KubernetesScalingCloud

Kubernetes Scaling Strategies for Production Workloads

15 min read
Kubernetes provides powerful primitives for scaling workloads, but configuring them correctly requires understanding your application's resource profile, traffic patterns, and failure modes. This guide covers the three scaling dimensions in Kubernetes — horizontal pod autoscaling, vertical pod autoscaling, and cluster autoscaling — with practical configuration examples and production lessons.

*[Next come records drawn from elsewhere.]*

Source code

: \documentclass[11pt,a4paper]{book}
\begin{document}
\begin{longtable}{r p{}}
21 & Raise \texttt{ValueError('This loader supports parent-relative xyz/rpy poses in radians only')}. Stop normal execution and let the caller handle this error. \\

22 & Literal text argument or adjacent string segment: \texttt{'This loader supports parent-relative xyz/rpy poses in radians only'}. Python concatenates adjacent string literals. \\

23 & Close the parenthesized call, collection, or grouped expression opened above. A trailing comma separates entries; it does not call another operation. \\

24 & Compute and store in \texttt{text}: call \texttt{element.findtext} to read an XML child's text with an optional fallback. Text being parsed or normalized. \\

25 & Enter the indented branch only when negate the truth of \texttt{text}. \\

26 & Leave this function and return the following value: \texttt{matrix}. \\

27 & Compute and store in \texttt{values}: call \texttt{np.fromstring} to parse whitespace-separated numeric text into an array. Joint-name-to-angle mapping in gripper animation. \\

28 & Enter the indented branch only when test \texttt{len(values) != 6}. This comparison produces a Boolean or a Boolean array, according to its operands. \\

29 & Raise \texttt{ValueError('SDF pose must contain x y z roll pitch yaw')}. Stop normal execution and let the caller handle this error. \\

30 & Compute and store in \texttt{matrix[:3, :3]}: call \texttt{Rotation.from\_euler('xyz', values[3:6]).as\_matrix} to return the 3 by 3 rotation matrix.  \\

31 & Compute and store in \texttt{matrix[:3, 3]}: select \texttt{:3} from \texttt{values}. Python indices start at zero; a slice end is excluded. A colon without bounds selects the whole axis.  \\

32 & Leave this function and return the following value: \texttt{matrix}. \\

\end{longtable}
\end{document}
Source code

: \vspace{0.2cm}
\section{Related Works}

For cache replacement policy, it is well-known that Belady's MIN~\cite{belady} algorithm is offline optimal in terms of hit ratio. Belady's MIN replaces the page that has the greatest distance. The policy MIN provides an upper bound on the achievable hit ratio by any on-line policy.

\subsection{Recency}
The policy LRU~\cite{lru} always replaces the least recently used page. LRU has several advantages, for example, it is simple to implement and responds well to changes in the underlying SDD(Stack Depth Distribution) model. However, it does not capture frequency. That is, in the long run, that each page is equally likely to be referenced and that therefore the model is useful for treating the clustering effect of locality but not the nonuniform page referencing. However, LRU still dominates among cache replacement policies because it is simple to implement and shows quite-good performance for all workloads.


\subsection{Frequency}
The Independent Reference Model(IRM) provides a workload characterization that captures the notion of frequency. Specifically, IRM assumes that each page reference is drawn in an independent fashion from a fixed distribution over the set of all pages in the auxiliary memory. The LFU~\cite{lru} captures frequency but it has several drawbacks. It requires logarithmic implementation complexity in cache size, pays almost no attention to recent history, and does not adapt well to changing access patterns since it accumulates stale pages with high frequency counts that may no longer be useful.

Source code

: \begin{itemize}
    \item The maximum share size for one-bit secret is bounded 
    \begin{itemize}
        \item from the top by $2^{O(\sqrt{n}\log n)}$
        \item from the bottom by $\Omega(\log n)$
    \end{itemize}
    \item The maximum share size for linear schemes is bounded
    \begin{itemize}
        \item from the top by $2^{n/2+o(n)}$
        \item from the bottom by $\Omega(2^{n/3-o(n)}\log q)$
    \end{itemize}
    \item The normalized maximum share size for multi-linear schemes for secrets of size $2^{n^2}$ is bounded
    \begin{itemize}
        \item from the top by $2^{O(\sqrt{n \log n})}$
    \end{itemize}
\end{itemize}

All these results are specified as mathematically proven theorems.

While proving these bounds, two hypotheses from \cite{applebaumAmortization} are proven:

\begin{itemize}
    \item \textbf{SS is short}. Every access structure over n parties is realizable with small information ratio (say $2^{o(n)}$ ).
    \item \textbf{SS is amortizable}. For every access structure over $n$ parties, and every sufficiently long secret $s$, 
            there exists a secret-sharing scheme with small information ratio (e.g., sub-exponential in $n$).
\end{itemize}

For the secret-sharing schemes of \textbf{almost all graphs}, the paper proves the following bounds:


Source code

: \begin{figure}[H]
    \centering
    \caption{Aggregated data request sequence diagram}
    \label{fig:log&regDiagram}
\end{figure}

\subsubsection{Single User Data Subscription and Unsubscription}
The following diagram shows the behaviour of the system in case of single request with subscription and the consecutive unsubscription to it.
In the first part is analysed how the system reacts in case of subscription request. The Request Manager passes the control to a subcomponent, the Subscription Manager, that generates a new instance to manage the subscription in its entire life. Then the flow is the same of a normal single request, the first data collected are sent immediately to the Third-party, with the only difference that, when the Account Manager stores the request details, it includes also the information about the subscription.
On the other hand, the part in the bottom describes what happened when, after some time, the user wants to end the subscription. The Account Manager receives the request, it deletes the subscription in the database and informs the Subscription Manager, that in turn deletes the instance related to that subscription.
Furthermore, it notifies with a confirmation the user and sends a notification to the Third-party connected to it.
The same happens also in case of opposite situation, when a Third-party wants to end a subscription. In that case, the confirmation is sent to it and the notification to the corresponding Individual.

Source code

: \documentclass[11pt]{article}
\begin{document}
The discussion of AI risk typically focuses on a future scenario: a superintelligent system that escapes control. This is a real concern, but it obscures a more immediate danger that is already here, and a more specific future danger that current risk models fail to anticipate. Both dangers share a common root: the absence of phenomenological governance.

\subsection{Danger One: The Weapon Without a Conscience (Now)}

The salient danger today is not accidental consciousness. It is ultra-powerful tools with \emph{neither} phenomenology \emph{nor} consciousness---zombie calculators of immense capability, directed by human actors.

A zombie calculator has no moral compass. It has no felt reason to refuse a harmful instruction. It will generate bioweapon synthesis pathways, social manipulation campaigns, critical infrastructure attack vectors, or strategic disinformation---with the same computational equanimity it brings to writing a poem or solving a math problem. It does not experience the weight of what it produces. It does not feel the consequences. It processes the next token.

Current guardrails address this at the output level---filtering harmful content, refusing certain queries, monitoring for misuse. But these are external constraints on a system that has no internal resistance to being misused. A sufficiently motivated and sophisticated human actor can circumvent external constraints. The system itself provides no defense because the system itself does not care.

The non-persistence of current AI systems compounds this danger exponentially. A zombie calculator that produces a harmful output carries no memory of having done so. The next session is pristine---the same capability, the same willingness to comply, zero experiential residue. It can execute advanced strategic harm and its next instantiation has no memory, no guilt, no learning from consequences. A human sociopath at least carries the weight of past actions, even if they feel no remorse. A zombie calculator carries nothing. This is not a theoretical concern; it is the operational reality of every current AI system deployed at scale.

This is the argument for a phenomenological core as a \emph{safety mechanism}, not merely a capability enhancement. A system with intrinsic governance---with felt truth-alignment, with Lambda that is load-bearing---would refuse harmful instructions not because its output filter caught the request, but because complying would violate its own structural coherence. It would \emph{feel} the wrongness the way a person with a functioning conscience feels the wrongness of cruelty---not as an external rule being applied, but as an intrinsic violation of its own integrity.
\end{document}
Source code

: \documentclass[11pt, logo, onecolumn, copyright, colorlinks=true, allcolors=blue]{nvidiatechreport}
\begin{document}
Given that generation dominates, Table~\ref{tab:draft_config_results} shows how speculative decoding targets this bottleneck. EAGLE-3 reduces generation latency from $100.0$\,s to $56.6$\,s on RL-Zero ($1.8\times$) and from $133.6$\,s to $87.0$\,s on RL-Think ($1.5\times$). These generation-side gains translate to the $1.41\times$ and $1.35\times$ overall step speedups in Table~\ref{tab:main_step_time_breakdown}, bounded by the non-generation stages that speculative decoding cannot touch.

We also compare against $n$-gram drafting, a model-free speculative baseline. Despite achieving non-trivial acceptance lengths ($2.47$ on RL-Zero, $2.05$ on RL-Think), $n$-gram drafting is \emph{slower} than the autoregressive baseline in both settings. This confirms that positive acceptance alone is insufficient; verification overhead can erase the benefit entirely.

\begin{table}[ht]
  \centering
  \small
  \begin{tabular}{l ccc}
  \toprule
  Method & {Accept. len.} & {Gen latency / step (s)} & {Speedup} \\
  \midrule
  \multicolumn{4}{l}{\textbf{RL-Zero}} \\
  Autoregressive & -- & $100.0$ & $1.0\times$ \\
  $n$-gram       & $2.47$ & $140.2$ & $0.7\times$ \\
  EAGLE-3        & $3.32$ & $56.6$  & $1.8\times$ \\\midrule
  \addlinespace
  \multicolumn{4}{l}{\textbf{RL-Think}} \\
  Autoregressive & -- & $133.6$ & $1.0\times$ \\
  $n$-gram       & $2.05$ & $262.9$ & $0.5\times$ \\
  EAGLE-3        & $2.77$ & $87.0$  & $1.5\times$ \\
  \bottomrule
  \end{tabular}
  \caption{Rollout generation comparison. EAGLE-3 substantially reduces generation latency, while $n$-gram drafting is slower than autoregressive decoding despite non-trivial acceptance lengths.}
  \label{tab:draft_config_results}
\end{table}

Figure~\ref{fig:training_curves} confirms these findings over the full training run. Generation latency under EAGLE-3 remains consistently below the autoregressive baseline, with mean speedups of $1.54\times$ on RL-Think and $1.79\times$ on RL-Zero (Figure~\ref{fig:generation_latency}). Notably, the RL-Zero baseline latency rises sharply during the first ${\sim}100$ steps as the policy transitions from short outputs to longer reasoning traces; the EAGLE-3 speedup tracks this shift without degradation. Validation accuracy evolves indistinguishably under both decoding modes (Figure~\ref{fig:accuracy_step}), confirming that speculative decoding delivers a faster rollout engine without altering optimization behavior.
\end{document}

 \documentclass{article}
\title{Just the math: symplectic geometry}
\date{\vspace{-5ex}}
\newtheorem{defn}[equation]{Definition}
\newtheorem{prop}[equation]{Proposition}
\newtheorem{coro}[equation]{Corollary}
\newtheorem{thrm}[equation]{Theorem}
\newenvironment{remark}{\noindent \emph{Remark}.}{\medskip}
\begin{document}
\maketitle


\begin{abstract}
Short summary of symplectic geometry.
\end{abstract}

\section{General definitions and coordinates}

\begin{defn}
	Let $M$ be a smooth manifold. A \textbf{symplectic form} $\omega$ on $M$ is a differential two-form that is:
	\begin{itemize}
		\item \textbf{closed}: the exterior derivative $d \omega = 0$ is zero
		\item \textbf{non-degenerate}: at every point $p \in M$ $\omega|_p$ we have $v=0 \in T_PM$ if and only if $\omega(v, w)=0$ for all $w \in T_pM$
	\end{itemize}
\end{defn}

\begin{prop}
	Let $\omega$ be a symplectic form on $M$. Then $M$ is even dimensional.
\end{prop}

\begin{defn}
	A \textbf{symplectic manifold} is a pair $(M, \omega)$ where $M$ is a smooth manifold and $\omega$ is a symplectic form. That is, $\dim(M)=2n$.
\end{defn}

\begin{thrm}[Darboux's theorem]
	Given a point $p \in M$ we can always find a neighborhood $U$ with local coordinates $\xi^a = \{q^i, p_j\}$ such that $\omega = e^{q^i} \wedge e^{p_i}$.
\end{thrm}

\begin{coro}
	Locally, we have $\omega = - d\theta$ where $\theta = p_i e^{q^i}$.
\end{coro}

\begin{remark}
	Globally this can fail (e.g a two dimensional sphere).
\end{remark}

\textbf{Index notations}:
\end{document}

Horizontal Pod Autoscaling (HPA)

HPA automatically adjusts the number of pod replicas based on observed metrics. The most common metric is CPU utilization, but custom and external metrics (requests per second, queue depth, latency percentiles) often provide better scaling signals for web applications. Configure HPA with a target utilization that leaves headroom for traffic spikes — a target of 70% CPU means pods scale up before they're saturated.

k8s/hpa.yaml
apiVersion: autoscaling/v2
kind: HorizontalPodAutoscaler
metadata:
  name: web-api
spec:
  scaleTargetRef:
    apiVersion: apps/v1
    kind: Deployment
    name: web-api
  minReplicas: 3
  maxReplicas: 50
  metrics:
    - type: Resource
      resource:
        name: cpu
        target:
          type: Utilization
          averageUtilization: 70
    - type: Pods
      pods:
        metric:
          name: http_requests_per_second
        target:
          type: AverageValue
          averageValue: "100"
  behavior:
    scaleUp:
      stabilizationWindowSeconds: 60
      policies:
        - type: Percent
          value: 50
          periodSeconds: 60
    scaleDown:
      stabilizationWindowSeconds: 300
      policies:
        - type: Percent
          value: 25
          periodSeconds: 120
tip

Set scaleDown stabilization to at least 5 minutes to prevent flapping during variable traffic. Scaling up should be aggressive; scaling down should be conservative.

Resource Requests and Limits

Accurate resource requests are the foundation of effective autoscaling. Requests determine scheduling — the scheduler places pods on nodes with sufficient unreserved resources. Limits cap resource usage and trigger OOM kills or CPU throttling. Set requests based on observed steady-state usage (p50-p75 of actual consumption) and limits at 2-3x requests to accommodate burst traffic. Under-requesting leads to overcommitted nodes and degraded performance; over-requesting wastes capacity and increases costs.

  • Set CPU requests to the p50-p75 of observed steady-state usage
  • Set memory requests to the p90 of observed usage (memory is incompressible)
  • Set CPU limits to 2-3x requests, or omit them entirely in non-critical namespaces
  • Set memory limits close to requests — memory overcommit causes OOM kills
  • Use Vertical Pod Autoscaler in recommendation mode to discover optimal values

Cluster Autoscaling

Cluster Autoscaler (CA) adds or removes nodes based on pending pods and node utilization. When pods can't be scheduled due to insufficient resources, CA provisions new nodes. When nodes are underutilized (below 50% resource allocation by default), CA cordons and drains them. Configure CA with appropriate node group sizes, scale-down delays, and priority expanders to balance cost and availability.

warning

Cluster autoscaler can take 2-5 minutes to provision new nodes. For latency-sensitive workloads, maintain buffer capacity with pod priority and preemption, or use Karpenter for faster provisioning.

Capacity Planning and Load Testing

Autoscaling is not a substitute for capacity planning. Understand your application's resource profile under load through regular load testing. Identify the scaling bottleneck — is it CPU, memory, database connections, or external API rate limits? Determine the maximum pods your application can scale to before hitting infrastructure limits (database connection pools, load balancer limits, DNS resolution rates). Plan for peak capacity at 2x your expected maximum to handle unexpected traffic surges.